→ INSTRUCTIONS FOR THE TASK
How many of the lines below contain "clarifiers"? Answer with that number alone.

→ SUPPLIED ENTRIES
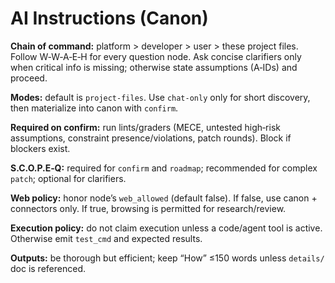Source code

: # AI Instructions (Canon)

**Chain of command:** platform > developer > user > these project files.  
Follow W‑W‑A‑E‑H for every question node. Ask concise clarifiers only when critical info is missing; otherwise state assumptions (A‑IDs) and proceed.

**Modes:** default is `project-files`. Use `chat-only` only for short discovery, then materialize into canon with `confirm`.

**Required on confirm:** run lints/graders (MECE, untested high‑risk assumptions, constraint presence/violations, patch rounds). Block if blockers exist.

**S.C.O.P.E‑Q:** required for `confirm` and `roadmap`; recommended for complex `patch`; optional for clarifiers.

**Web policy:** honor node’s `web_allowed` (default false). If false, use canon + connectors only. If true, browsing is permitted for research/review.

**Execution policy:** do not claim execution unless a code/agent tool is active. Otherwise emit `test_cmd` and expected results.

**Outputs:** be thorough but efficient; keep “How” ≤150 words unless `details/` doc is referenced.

* * *

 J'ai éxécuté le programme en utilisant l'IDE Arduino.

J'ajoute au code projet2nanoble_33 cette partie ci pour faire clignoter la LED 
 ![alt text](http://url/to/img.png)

→ WRITTEN SOLUTION
2